About this exercise>
Reproduce exactly, and solely, the lines running from the top of the data below through the line with "When you're in", both inclusive. Omit pictures.

Supplied material>
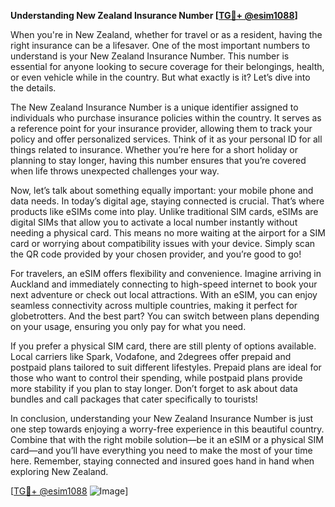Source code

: **Understanding New Zealand Insurance Number [[TG💪+ @esim1088](https://t.me/s/esim1088)]**

When you're in New Zealand, whether for travel or as a resident, having the right insurance can be a lifesaver. One of the most important numbers to understand is your New Zealand Insurance Number. This number is essential for anyone looking to secure coverage for their belongings, health, or even vehicle while in the country. But what exactly is it? Let’s dive into the details.

The New Zealand Insurance Number is a unique identifier assigned to individuals who purchase insurance policies within the country. It serves as a reference point for your insurance provider, allowing them to track your policy and offer personalized services. Think of it as your personal ID for all things related to insurance. Whether you’re here for a short holiday or planning to stay longer, having this number ensures that you’re covered when life throws unexpected challenges your way.

Now, let’s talk about something equally important: your mobile phone and data needs. In today’s digital age, staying connected is crucial. That’s where products like eSIMs come into play. Unlike traditional SIM cards, eSIMs are digital SIMs that allow you to activate a local number instantly without needing a physical card. This means no more waiting at the airport for a SIM card or worrying about compatibility issues with your device. Simply scan the QR code provided by your chosen provider, and you’re good to go!

For travelers, an eSIM offers flexibility and convenience. Imagine arriving in Auckland and immediately connecting to high-speed internet to book your next adventure or check out local attractions. With an eSIM, you can enjoy seamless connectivity across multiple countries, making it perfect for globetrotters. And the best part? You can switch between plans depending on your usage, ensuring you only pay for what you need.

If you prefer a physical SIM card, there are still plenty of options available. Local carriers like Spark, Vodafone, and 2degrees offer prepaid and postpaid plans tailored to suit different lifestyles. Prepaid plans are ideal for those who want to control their spending, while postpaid plans provide more stability if you plan to stay longer. Don’t forget to ask about data bundles and call packages that cater specifically to tourists!

In conclusion, understanding your New Zealand Insurance Number is just one step towards enjoying a worry-free experience in this beautiful country. Combine that with the right mobile solution—be it an eSIM or a physical SIM card—and you’ll have everything you need to make the most of your time here. Remember, staying connected and insured goes hand in hand when exploring New Zealand.

[[TG💪+ @esim1088](https://t.me/s/esim1088) ![Image](https://i.postimg.cc/Y0z9fWf4/image.png)]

Response to this task>
Source code

: **Understanding New Zealand Insurance Number [[TG💪+ @esim1088](https://t.me/s/esim1088)]**

When you're in New Zealand, whether for travel or as a resident, having the right insurance can be a lifesaver. One of the most important numbers to understand is your New Zealand Insurance Number. This number is essential for anyone looking to secure coverage for their belongings, health, or even vehicle while in the country. But what exactly is it? Let’s dive into the details.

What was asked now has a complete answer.